##### EXERCISE MATERIAL

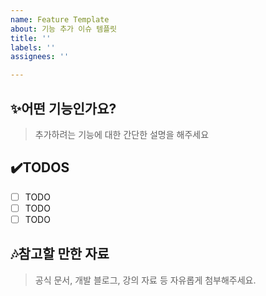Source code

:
 ```yaml
---
name: Feature Template
about: 기능 추가 이슈 템플릿
title: ''
labels: ''
assignees: ''

---
```


## ✨어떤 기능인가요?
>추가하려는 기능에 대한 간단한 설명을 해주세요

## ✔️TODOS
- [ ] TODO
- [ ] TODO
- [ ] TODO

## 🎶참고할 만한 자료
>공식 문서, 개발 블로그, 강의 자료 등 자유롭게 첨부해주세요.
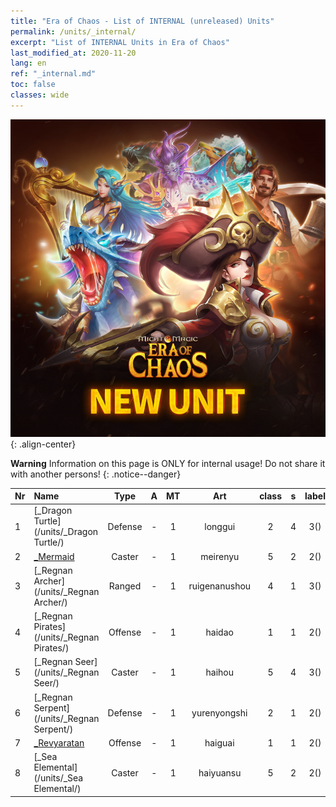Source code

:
 ```yaml
---
title: "Era of Chaos - List of INTERNAL (unreleased) Units"
permalink: /units/_internal/
excerpt: "List of INTERNAL Units in Era of Chaos"
last_modified_at: 2020-11-20
lang: en
ref: "_internal.md"
toc: false
classes: wide
---
```

![image-center](/assets/images/units/newunits.png){: .align-center}

**Warning** Information on this page is ONLY for internal usage! Do not share it with another persons!
{: .notice--danger}

  | Nr |         Name        |   Type   |   A   |    MT     |      Art      |  class  |    s   |   label   |    HP     |
  |:---|:--------------------|:--------:|:-----:|:---------:|:-------------:|:-------:|:------:|:---------:|:----------|
  | 1 | [_Dragon Turtle](/units/_Dragon Turtle/) | Defense | - | 1 | longgui | 2 |  4 |  3() |  12000  |
  | 2 | [_Mermaid](/units/_Mermaid/) | Caster | - | 1 | meirenyu | 5 |  2 |  2() |  1648  |
  | 3 | [_Regnan Archer](/units/_Regnan Archer/) | Ranged | - | 1 | ruigenanushou | 4 |  1 |  3() |  1245  |
  | 4 | [_Regnan Pirates](/units/_Regnan Pirates/) | Offense | - | 1 | haidao | 1 |  1 |  2() |  695  |
  | 5 | [_Regnan Seer](/units/_Regnan Seer/) | Caster | - | 1 | haihou | 5 |  4 |  3() |  5091  |
  | 6 | [_Regnan Serpent](/units/_Regnan Serpent/) | Defense | - | 1 | yurenyongshi | 2 |  1 |  2() |  3027  |
  | 7 | [_Revyaratan](/units/_Revyaratan/) | Offense | - | 1 | haiguai | 1 |  1 |  2() |  7128  |
  | 8 | [_Sea Elemental](/units/_Sea Elemental/) | Caster | - | 1 | haiyuansu | 5 |  2 |  2() |  1446  |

##########

The result should be a word-for-word restatement of all the data, without images.

Source code

:
 ```yaml
---
name: Feature Template
about: 기능 추가 이슈 템플릿
title: ''
labels: ''
assignees: ''

---
```


## ✨어떤 기능인가요?
>추가하려는 기능에 대한 간단한 설명을 해주세요

## ✔️TODOS
- [ ] TODO
- [ ] TODO
- [ ] TODO

## 🎶참고할 만한 자료
>공식 문서, 개발 블로그, 강의 자료 등 자유롭게 첨부해주세요.
Source code

:
 ```yaml
---
title: "Era of Chaos - List of INTERNAL (unreleased) Units"
permalink: /units/_internal/
excerpt: "List of INTERNAL Units in Era of Chaos"
last_modified_at: 2020-11-20
lang: en
ref: "_internal.md"
toc: false
classes: wide
---
```

![image-center](/assets/images/units/newunits.png){: .align-center}

**Warning** Information on this page is ONLY for internal usage! Do not share it with another persons!
{: .notice--danger}

  | Nr |         Name        |   Type   |   A   |    MT     |      Art      |  class  |    s   |   label   |    HP     |
  |:---|:--------------------|:--------:|:-----:|:---------:|:-------------:|:-------:|:------:|:---------:|:----------|
  | 1 | [_Dragon Turtle](/units/_Dragon Turtle/) | Defense | - | 1 | longgui | 2 |  4 |  3() |  12000  |
  | 2 | [_Mermaid](/units/_Mermaid/) | Caster | - | 1 | meirenyu | 5 |  2 |  2() |  1648  |
  | 3 | [_Regnan Archer](/units/_Regnan Archer/) | Ranged | - | 1 | ruigenanushou | 4 |  1 |  3() |  1245  |
  | 4 | [_Regnan Pirates](/units/_Regnan Pirates/) | Offense | - | 1 | haidao | 1 |  1 |  2() |  695  |
  | 5 | [_Regnan Seer](/units/_Regnan Seer/) | Caster | - | 1 | haihou | 5 |  4 |  3() |  5091  |
  | 6 | [_Regnan Serpent](/units/_Regnan Serpent/) | Defense | - | 1 | yurenyongshi | 2 |  1 |  2() |  3027  |
  | 7 | [_Revyaratan](/units/_Revyaratan/) | Offense | - | 1 | haiguai | 1 |  1 |  2() |  7128  |
  | 8 | [_Sea Elemental](/units/_Sea Elemental/) | Caster | - | 1 | haiyuansu | 5 |  2 |  2() |  1446  |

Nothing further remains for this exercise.